⟨

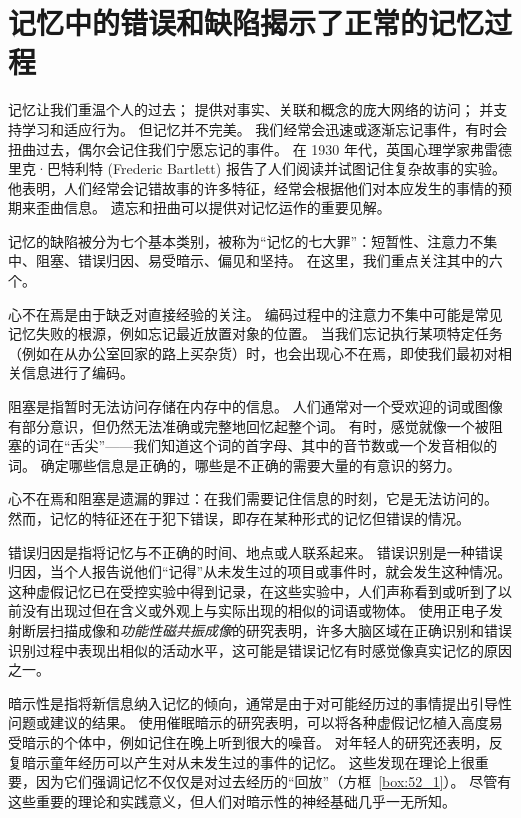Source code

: \section{记忆中的错误和缺陷揭示了正常的记忆过程}

记忆让我们重温个人的过去； 提供对事实、关联和概念的庞大网络的访问； 并支持学习和适应行为。 但记忆并不完美。
我们经常会迅速或逐渐忘记事件，有时会扭曲过去，偶尔会记住我们宁愿忘记的事件。
在 1930 年代，英国心理学家弗雷德里克·巴特利特 (Frederic Bartlett) 报告了人们阅读并试图记住复杂故事的实验。
他表明，人们经常会记错故事的许多特征，经常会根据他们对本应发生的事情的预期来歪曲信息。
遗忘和扭曲可以提供对记忆运作的重要见解。


记忆的缺陷被分为七个基本类别，被称为“记忆的七大罪”：短暂性、注意力不集中、阻塞、错误归因、易受暗示、偏见和坚持。
在这里，我们重点关注其中的六个。


心不在焉是由于缺乏对直接经验的关注。
编码过程中的注意力不集中可能是常见记忆失败的根源，例如忘记最近放置对象的位置。
当我们忘记执行某项特定任务（例如在从办公室回家的路上买杂货）时，也会出现心不在焉，即使我们最初对相关信息进行了编码。


阻塞是指暂时无法访问存储在内存中的信息。
人们通常对一个受欢迎的词或图像有部分意识，但仍然无法准确或完整地回忆起整个词。
有时，感觉就像一个被阻塞的词在“舌尖”——我们知道这个词的首字母、其中的音节数或一个发音相似的词。
确定哪些信息是正确的，哪些是不正确的需要大量的有意识的努力。


心不在焉和阻塞是遗漏的罪过：在我们需要记住信息的时刻，它是无法访问的。
然而，记忆的特征还在于犯下错误，即存在某种形式的记忆但错误的情况。


错误归因是指将记忆与不正确的时间、地点或人联系起来。
错误识别是一种错误归因，当个人报告说他们“记得”从未发生过的项目或事件时，就会发生这种情况。
这种虚假记忆已在受控实验中得到记录，在这些实验中，人们声称看到或听到了以前没有出现过但在含义或外观上与实际出现的相似的词语或物体。
使用正电子发射断层扫描成像和\textit{功能性磁共振成像}的研究表明，许多大脑区域在正确识别和错误识别过程中表现出相似的活动水平，这可能是错误记忆有时感觉像真实记忆的原因之一。


暗示性是指将新信息纳入记忆的倾向，通常是由于对可能经历过的事情提出引导性问题或建议的结果。
使用催眠暗示的研究表明，可以将各种虚假记忆植入高度易受暗示的个体中，例如记住在晚上听到很大的噪音。
对年轻人的研究还表明，反复暗示童年经历可以产生对从未发生过的事件的记忆。
这些发现在理论上很重要，因为它们强调记忆不仅仅是对过去经历的“回放”（方框~\ref{box:52_1}）。
尽管有这些重要的理论和实践意义，但人们对暗示性的神经基础几乎一无所知。


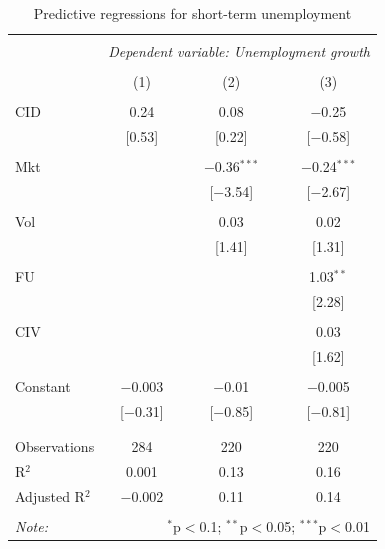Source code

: \documentclass[12pt]{article}
\begin{document}
\begin{table}[!htbp] \centering 
  \caption{Predictive regressions for short-term unemployment} 
  \label{} 
\begin{tabular}{@{\extracolsep{5pt}}lccc} 
\\[-1.8ex]\hline 
\hline \\[-1.8ex] 
 & \multicolumn{3}{c}{\textit{Dependent variable: Unemployment growth}} \\ 
\cline{2-4} 
\\[-1.8ex] & (1) & (2) & (3)\\ 
\hline \\[-1.8ex] 
 CID & 0.24 & 0.08 & $-$0.25 \\ 
  & [0.53] & [0.22] & [$-$0.58] \\ 
  & & & \\ 
 Mkt &  & $-$0.36$^{***}$ & $-$0.24$^{***}$ \\ 
  &  & [$-$3.54] & [$-$2.67] \\ 
  & & & \\ 
 Vol &  & 0.03 & 0.02 \\ 
  &  & [1.41] & [1.31] \\ 
  & & & \\ 
 FU &  &  & 1.03$^{**}$ \\ 
  &  &  & [2.28] \\ 
  & & & \\ 
 CIV &  &  & 0.03 \\ 
  &  &  & [1.62] \\ 
  & & & \\ 
 Constant & $-$0.003 & $-$0.01 & $-$0.005 \\ 
  & [$-$0.31] & [$-$0.85] & [$-$0.81] \\ 
  & & & \\ 
\hline \\[-1.8ex] 
Observations & 284 & 220 & 220 \\ 
R$^{2}$ & 0.001 & 0.13 & 0.16 \\ 
Adjusted R$^{2}$ & $-$0.002 & 0.11 & 0.14 \\ 
\hline 
\hline \\[-1.8ex] 
\textit{Note:}  & \multicolumn{3}{r}{$^{*}$p$<$0.1; $^{**}$p$<$0.05; $^{***}$p$<$0.01} \\ 
\end{tabular} 
\end{table}
\end{document}
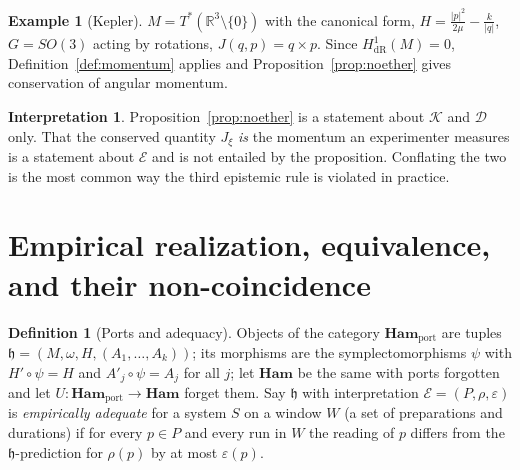 \documentclass[10pt,a4paper]{article}
\theoremstyle{plain}
\theoremstyle{definition}
\newtheorem{definition}[theorem]{Definition}
\newtheorem{interpretation}[theorem]{Interpretation}
\newtheorem{example}[theorem]{Example}
\newcommand{\Ham}{\mathbf{Ham}}
\newcommand{\HamP}{\mathbf{Ham}_{\mathrm{port}}}
\newcommand{\dR}{\mathrm{dR}}
\newcommand{\R}{\mathbb{R}}
\begin{document}
\begin{example}[Kepler]
\label{ex:kepler}
$M = T^*(\R^3\setminus\{0\})$ with the canonical form, $H = \frac{|p|^2}{2\mu} - \frac{k}{|q|}$, $G = SO(3)$ acting by rotations, $J(q,p) = q\times p$. Since $H^1_{\dR}(M) = 0$, Definition~\ref{def:momentum} applies and Proposition~\ref{prop:noether} gives conservation of angular momentum.
\end{example}

\begin{interpretation}
\label{int:noether}
Proposition~\ref{prop:noether} is a statement about $\mathcal{K}$ and $\mathcal{D}$ only. That the conserved quantity $J_\xi$ \emph{is} the momentum an experimenter measures is a statement about $\mathcal{E}$ and is not entailed by the proposition. Conflating the two is the most common way the third epistemic rule is violated in practice.
\end{interpretation}

\section{Empirical realization, equivalence, and their non-coincidence}
\label{sec:empirical}

\begin{definition}[Ports and adequacy]
\label{def:portmorph}
Objects of the category $\HamP$ are tuples
$\mathfrak{h} = (M,\omega,H,(A_1,\dots,A_k))$; its morphisms are the symplectomorphisms $\psi$ with $H'\circ\psi = H$ and $A'_j\circ\psi = A_j$ for all $j$; let $\Ham$ be the same with ports forgotten and let $U:\HamP\to\Ham$ forget them. Say $\mathfrak{h}$ with interpretation $\mathcal{E} = (P,\rho,\varepsilon)$ is \emph{empirically adequate} for a system $S$ on a window $W$ (a set of preparations and durations) if for every $p \in P$ and every run in $W$ the reading of $p$ differs from the $\mathfrak{h}$-prediction for $\rho(p)$ by at most $\varepsilon(p)$.
\end{definition}
\end{document}
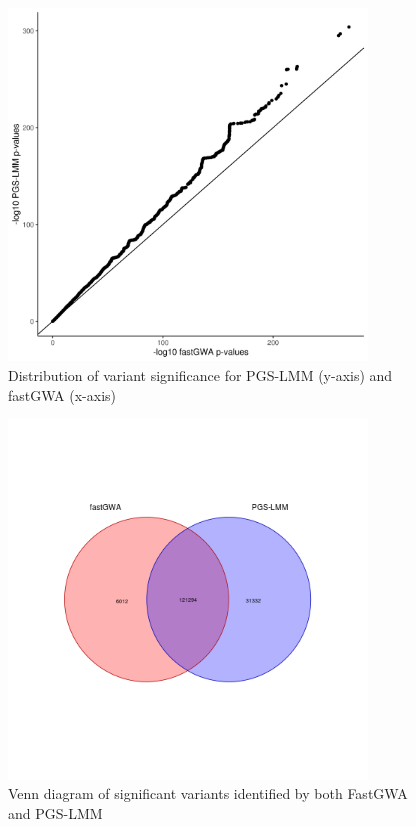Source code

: \documentclass{article}
\begin{document}
\begin{figure}[h!]
  \includegraphics[width=0.85\textwidth]{images/SFig1.png}
  \caption{Distribution of variant significance for PGS-LMM (y-axis) and fastGWA (x-axis)}
\end{figure}

\begin{figure}[h!]
  \includegraphics[width=0.85\textwidth]{images/SFig2.png}
  \caption{Venn diagram of significant variants identified by both FastGWA and PGS-LMM}
\end{figure}
\end{document}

⟩

What you need to do:
Which lines of the listing contain the string "theoremstyle"? Copy each of them.

Your response:
\theoremstyle{plain}
\theoremstyle{definition}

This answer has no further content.